Study examines whether treating systolic blood pressure of more than 120 mmHG reduces the risk of acute decompensated heart failure.

Treating people with a systolic blood pressure (SBP) of more than 120 mmHG reduces the risk of acute decompensated heart failure (ADHF), according to the results of a recent analysis of prespecified subgroups within the Systolic Blood Pressure Intervention Trial (SPRINT). The analysis was performed by Bharathi Upadhya, MD (photo), of the Wake Forest School of Medicine in Durham, North Carolina, and colleagues.

The SPRINT study population included 9361 participants who were enrolled between November 2010 and March 2013. The participants were diverse, including women, men, black people, nonblack people, those who had chronic kidney disease (CKD), prior cardiovascular disease (CVD), and people who fit into 3 categories of baseline SBP. The SPRINT trial showed that intensive blood pressure (BP) reduction reduced the risk of the primary outcome, which was a composite of multiple cardiovascular-related events, including ADHF.

In fact, “The risk of ADHF was reduced by 38% by intensive BP reduction in SPRINT,” the authors of the present analysis wrote.

Although intensive reduction of SBP clearly reduces the risk of ADHF, there is still uncertainty as to what the optimal BP target is to get the maximum benefit.

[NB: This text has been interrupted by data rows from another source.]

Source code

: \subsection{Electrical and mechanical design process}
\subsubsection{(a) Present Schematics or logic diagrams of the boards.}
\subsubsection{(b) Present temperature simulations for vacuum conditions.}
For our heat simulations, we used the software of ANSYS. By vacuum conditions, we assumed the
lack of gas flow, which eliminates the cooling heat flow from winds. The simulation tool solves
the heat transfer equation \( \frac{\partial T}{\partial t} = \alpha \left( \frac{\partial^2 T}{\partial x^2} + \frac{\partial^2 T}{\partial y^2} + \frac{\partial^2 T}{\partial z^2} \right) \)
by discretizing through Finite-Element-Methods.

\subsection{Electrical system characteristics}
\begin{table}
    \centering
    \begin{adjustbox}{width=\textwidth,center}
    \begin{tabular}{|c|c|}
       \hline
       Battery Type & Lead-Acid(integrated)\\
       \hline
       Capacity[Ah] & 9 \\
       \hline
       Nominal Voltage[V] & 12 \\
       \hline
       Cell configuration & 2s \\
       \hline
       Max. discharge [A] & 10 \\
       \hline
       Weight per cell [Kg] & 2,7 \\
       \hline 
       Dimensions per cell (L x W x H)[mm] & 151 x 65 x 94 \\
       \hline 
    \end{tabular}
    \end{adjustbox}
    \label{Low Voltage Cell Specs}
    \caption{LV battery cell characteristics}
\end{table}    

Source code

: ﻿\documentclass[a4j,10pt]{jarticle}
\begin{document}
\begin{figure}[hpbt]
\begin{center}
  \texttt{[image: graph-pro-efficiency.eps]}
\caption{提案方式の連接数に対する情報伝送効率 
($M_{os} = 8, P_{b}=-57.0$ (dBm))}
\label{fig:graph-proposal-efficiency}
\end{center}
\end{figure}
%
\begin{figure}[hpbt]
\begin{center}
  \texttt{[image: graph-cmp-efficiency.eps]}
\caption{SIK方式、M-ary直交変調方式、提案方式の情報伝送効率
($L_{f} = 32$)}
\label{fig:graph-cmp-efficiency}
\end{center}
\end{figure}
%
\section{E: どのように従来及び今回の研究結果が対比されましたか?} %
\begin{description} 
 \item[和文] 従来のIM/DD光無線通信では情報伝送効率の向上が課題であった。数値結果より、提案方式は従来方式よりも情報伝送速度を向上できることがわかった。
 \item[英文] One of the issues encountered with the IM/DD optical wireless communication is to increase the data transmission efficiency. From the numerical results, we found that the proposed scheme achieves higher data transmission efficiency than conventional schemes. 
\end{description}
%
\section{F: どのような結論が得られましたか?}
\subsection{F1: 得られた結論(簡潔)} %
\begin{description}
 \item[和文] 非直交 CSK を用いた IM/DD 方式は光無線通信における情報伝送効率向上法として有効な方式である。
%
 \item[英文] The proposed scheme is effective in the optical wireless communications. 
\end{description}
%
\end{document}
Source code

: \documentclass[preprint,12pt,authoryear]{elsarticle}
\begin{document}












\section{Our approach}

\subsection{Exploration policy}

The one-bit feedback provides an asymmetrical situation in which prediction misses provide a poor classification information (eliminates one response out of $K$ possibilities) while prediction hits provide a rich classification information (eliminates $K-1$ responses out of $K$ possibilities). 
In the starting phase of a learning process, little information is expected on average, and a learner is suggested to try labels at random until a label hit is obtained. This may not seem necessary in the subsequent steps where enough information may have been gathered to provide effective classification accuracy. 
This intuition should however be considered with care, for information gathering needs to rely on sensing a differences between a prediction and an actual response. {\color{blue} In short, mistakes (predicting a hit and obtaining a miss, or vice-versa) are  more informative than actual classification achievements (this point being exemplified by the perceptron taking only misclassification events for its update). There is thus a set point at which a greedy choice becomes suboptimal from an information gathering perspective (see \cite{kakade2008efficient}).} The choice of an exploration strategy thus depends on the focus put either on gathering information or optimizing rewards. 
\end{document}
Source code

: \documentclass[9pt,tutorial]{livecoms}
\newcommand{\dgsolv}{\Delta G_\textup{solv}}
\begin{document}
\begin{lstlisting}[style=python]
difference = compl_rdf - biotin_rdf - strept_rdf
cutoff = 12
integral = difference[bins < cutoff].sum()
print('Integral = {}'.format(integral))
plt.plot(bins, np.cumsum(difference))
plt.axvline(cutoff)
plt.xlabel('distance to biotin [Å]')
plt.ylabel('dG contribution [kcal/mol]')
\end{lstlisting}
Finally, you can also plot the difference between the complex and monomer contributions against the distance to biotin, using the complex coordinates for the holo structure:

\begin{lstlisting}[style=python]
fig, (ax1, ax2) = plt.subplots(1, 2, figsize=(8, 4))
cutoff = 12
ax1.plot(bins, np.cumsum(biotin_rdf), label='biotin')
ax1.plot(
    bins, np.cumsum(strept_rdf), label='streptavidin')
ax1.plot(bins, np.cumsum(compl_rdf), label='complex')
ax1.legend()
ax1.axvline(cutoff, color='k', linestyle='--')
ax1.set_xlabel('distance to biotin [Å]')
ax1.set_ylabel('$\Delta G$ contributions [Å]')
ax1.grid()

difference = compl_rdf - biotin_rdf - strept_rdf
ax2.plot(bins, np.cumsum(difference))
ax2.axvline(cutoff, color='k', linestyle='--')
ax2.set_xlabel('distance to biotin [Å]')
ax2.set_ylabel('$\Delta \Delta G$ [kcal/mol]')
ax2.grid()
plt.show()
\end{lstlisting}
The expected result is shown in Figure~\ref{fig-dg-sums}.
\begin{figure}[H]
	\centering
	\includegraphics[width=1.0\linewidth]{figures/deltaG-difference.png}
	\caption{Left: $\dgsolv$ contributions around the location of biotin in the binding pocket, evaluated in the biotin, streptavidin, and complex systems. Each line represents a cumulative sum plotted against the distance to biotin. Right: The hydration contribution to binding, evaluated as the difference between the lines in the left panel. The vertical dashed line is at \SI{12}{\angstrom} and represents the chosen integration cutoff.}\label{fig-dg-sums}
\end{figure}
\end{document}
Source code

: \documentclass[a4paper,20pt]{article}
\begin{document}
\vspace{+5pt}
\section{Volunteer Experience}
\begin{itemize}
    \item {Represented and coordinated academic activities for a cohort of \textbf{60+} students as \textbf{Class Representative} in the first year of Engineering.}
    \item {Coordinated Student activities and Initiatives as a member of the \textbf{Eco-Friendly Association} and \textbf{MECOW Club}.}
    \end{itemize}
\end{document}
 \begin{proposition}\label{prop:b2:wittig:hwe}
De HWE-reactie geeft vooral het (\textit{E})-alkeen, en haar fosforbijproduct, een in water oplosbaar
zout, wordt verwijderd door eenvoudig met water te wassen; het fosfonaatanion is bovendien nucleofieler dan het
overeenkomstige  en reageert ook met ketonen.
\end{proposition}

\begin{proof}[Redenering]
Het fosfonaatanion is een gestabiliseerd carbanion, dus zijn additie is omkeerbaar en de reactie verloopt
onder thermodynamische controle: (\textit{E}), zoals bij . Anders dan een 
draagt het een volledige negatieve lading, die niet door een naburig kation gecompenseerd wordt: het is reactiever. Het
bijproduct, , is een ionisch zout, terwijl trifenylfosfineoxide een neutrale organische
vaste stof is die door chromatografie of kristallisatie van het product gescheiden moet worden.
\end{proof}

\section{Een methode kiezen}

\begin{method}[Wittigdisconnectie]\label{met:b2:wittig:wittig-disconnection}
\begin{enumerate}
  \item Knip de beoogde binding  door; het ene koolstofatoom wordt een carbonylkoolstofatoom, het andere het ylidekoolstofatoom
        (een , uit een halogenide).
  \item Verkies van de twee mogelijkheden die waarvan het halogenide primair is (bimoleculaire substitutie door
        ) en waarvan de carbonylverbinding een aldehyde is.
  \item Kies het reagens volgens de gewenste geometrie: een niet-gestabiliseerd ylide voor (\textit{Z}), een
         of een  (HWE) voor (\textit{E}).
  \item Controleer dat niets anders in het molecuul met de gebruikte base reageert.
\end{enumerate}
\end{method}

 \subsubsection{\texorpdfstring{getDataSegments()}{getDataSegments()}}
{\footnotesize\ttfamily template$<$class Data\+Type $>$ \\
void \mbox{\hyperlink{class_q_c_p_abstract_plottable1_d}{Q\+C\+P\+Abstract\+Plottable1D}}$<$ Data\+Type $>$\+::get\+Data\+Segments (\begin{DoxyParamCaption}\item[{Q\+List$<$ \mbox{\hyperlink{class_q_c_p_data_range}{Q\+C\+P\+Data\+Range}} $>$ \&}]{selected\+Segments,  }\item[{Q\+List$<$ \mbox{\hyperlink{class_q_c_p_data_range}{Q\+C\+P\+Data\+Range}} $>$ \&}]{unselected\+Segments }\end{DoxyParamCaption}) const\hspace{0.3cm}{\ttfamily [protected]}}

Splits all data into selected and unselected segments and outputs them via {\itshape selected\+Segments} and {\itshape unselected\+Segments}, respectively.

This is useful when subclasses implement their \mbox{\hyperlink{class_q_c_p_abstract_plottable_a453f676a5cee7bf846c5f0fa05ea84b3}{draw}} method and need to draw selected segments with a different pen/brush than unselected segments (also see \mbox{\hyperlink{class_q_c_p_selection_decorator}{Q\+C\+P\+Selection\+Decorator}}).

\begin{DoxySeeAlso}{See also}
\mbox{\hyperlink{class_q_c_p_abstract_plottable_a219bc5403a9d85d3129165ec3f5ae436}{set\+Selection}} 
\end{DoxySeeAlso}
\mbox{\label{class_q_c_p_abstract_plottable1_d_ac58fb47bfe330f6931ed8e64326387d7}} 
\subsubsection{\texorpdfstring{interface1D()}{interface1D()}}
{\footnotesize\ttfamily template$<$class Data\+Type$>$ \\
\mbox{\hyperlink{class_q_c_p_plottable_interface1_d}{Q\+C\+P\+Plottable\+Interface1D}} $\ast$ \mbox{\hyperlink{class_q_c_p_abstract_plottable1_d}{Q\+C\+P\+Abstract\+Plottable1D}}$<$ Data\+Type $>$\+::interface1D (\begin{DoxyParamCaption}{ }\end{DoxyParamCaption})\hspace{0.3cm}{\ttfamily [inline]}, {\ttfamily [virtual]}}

The researchers undertook the current analysis to learn more about the risk of ADHF within particular subgroups as well as how intensive BP treatment impacts that risk, what the predictors of ADHF may be, and what the outcomes were for patients who developed ADHF during the SPRINT trial.

The BP intervention in the SPRINT trial was stopped “because of benefit in the intensive arm on the primary outcome,” the researchers wrote.

The standard arm of the study included 4683 participants; 103, or 2.2%, of them had ADHF events. However, the intensive arm included 4678 people, and only 65, or 1.4%, had ADHF events, which is a risk reduction of 37%.

Overall, the researchers reported, “ADHF was one of the most frequent outcomes in the SPRINT trial, which was terminated early because of a 25% reduction in the primary outcome, a composite of cardiovascular events, including ADHF.”

The current analysis extended beyond SPRINT shows that the benefit from intensive treatment occurred as early as the 6-month follow-up and continued to improve with each follow-up thereafter. The benefit was similar across all of the subgroups included in the analysis. But, those participants who did develop ADHF had an increased risk of subsequent cardiovascular events and death, highlighting the need for early and intensive intervention.

Previous studies had clearly shown the benefit of reducing SBP to the 140- mmHg to 145 mmHg range; however, the current analysis confirms that targeting an SBP of more than 120 mmHg further reduces risk.

The researchers concluded, “These findings highlight the importance of strategies aimed at the prevention of ADHF, especially ADHF.”

The complete analysis, “Effect of Intensive Blood Pressure Treatment on Heart Failure Events in the Systolic Blood Pressure Reduction Intervention Trial,” can be found in the journal Circulation: Heart Failure.